Every day of our short summer I could gaze down from my living room window and see the tundra even though Barrow had grown so big that the actual tundra was no longer visible from my house.

Then I moved to Anchorage and found out that some green things are good and some are not so good. When I asked a nascent gardener who had also just recently arrived from Barrow how he would define weeds, he said, “Anything that’s growing there that you didn’t plant.”

Well, I thought that was a pretty narrow-minded definition of weeds. After all, some of the prettiest flowers in my garden had been planted there by the birds and the bees.  I know I sure hadn’t planted them.  And so I went through my first two summers in Alaska in blissful ignorance of just how much weeds should annoy me.

For some reason, this year I thought I should have a planted garden area around my house with pretty flowers.  This idea came to me soon after my trip east in May when I saw how pretty my sister’s flowers were.

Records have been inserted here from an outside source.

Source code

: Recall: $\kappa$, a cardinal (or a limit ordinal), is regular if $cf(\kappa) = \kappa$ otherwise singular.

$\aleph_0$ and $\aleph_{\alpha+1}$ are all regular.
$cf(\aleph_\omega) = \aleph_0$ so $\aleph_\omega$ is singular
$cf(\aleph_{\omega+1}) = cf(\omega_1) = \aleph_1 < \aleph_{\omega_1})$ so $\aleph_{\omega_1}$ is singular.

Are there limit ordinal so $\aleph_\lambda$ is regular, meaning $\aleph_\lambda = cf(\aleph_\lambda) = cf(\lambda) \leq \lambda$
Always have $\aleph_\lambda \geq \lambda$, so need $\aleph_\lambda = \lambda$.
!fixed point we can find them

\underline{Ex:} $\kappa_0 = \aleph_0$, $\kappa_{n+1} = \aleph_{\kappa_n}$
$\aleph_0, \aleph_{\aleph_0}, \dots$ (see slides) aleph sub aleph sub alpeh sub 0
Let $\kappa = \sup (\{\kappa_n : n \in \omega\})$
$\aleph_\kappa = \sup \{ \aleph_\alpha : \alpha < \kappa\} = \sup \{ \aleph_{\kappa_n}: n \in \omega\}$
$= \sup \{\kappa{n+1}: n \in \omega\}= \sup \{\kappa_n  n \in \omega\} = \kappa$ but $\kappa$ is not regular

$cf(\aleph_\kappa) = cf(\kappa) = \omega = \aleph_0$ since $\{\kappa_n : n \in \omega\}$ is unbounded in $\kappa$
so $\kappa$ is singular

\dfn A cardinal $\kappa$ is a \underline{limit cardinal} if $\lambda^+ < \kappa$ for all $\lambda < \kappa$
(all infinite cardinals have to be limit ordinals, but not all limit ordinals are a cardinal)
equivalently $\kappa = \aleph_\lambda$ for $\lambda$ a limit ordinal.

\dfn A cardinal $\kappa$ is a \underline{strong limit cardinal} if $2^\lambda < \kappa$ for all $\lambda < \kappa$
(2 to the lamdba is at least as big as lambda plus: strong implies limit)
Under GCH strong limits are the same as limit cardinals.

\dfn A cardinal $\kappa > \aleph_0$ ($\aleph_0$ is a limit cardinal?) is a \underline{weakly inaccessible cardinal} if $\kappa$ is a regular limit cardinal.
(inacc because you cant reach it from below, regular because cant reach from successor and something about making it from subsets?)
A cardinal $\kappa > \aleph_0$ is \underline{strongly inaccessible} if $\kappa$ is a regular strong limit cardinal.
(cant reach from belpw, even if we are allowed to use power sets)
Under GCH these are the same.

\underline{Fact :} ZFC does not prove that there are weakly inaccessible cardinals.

I went to a local nursery with visions of English gardens dancing in my head and bought one of every perennial I could find. I figured I’d only have to do this once if I did the ones that came back on their own each year.

I planted and I watered. I fed them as directed. And soon I had a lovely garden of chickweed and dandelions surrounding the occasional flowering plant.  I did everything I could to avoid weed killers. I pulled them up one day only to find that by the next they had multiplied to fill every vacant space at twice the density.  I used earth friendly formulas to discourage them. I spoke to them about the fact that they owned the entire lawn so they should be willing to give me this little patch for my flowers.  They didn’t care.

So I went to a gardening store and bought a weed killer that had a skull and cross bones on it and a label that read, “Dangerous for any living thing smaller than an elephant. Apply only if completely encased in clothing with it’s own independent breathing apparatus.

And I sprayed this all over my garden.  Sure some of my flowers bit it. But they were expendable when the larger picture was being considered. Sure my dog will not be able to go near the garden for 20 years or until the grass nearby stops glowing.  But most of the chickweed is gone. And I could swear some of the dandelions actually look a little ill.

I didn’t mean to pollute the earth. I never meant to hurt Mother Nature. But this is war now.  And I will take no prisoners and show no mercy.